It has been a while since my last Steaming Pile entry. That’s not because I haven’t been gaming, its because I’ve been playing Zelda: Breath of the Wild. Perhaps that’ll end up on the blog as well when I’m finished with it…
Anyway, Monster Slayers is a game very similar to Dream Quest, but easier to beat and easier to look at. In case you haven’t played Dream Quest, you should because its great. Is Monster Slayers better? No, but it is still really good. This blog post (review?) will compare the two games a lot, but mostly focus on Monster Slayers.

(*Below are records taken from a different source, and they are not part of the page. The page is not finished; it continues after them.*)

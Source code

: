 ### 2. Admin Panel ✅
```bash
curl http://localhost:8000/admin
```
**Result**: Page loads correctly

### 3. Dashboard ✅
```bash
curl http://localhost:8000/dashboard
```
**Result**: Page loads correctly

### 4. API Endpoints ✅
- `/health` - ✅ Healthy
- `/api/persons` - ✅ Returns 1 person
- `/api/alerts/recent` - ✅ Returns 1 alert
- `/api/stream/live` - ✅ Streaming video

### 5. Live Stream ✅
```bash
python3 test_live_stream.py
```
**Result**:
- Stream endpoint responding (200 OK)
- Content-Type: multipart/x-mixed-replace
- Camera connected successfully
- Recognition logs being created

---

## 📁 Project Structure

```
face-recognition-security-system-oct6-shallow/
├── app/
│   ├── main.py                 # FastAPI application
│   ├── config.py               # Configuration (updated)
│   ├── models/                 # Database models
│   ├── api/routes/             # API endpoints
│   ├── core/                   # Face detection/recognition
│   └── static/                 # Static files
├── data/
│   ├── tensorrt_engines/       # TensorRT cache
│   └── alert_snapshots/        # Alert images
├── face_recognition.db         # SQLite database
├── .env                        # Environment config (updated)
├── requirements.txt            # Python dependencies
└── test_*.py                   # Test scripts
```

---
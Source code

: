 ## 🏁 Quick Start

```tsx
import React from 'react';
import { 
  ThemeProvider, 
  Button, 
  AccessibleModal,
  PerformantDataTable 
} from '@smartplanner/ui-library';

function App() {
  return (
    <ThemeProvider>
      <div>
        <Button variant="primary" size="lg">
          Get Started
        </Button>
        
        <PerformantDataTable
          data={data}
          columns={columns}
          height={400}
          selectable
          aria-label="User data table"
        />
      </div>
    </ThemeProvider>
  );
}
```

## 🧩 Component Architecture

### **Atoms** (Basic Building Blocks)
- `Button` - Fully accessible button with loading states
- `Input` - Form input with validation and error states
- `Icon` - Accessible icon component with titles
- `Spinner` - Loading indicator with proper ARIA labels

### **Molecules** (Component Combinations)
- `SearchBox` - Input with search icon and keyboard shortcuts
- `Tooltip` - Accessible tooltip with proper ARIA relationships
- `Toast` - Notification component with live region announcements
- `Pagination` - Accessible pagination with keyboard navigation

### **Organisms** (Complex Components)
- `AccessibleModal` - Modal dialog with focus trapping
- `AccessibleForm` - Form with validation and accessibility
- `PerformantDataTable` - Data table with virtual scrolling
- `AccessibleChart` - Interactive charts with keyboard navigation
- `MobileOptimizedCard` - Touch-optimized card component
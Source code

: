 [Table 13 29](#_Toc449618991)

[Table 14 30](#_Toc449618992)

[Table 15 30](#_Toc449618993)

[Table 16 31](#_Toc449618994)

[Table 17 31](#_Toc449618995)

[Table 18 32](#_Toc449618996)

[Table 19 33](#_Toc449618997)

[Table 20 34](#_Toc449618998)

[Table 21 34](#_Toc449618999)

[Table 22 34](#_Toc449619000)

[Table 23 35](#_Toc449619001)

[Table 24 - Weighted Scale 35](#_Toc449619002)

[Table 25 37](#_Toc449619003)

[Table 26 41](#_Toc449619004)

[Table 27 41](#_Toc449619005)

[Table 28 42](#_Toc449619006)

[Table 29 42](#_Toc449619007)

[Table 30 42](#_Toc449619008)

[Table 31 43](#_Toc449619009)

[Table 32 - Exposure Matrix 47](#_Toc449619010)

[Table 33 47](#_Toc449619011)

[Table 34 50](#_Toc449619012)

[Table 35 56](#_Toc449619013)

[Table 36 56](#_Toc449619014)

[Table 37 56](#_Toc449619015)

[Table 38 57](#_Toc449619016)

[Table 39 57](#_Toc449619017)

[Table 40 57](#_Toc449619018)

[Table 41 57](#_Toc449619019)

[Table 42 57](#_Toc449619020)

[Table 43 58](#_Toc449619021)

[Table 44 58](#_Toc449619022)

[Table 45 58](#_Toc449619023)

The formula of both Monster Slayers and Dream Quest its a roguelite deck-building game with RPG-like battles. You visit different locations on a map, battle enemies with cards in your deck, gain experience and gold, and can modify your deck buy getting new cards from shops, trainers, treasure chests etc. You can also remove cards unwanted cards from your deck in certain situations. You can choose between different classes which have different starter decks, skills and so on: you’ll have to develop a new deck-building strategy for each class. Its simple to play, engaging, and pretty hard: your characters health does not replenish between battles (only if levelling up), so you have to choose your order of battles wisely (and perhaps avoid certain types of enemies if they’re a bad match for your deck). In this regard some aspects of the games are similar to those of Desktop Dungeons. Between runs you can get various unlocks, which makes the game easier (or at least give you more options) in later runs.
The main differences between Monster Slayers and Dream Quest is that Monster Slayers have better graphics (Dream Quest is pretty horrible to look at), an inventory system (you have static equipment separate from your deck, and equipment is saved in a stash between runs), and companions (they give you skills which need to cool down between battles, similar to class skills in Dream Quest). Also the map in Monster Slayers is just a network of connections, while it was tile based in Dream Quest. It seems like Monster Slayers borrows some inspiration from Darkest Dungeon, both regarding the inventory system and the map. Monster Slayers is easier than Dream Quest, the key difference being the enemies. In Dream Quest you can face enemies which are nearly impossible if you do not have cards which counter them; this is a good way of having you avoid building a one-sided deck, but its annoying when you face one those enemies. Monster Slayers doesn’t really have that kind of enemy; some are harder but I haven’t faced “impossible” ones.
What did I think? I’ve played Monster Slayers for 6 hours, and Dream Quest for for 8 hours, according to Steam. For me, that’s a pretty long time. I’ve beaten Monster Slayers twice, but haven’t gotten even close to beat Dream Quest. On the other hand I played Dream Quest first, so a lot of that knowledge could be transferred into Monster Slayers. I wouldn’t have played the games for so long if I didn’t enjoy them, and I’m sure I’ll be coming back for more. Monster Slayers have some UI issues, but the developer has written that he’ll make some updates regarding this.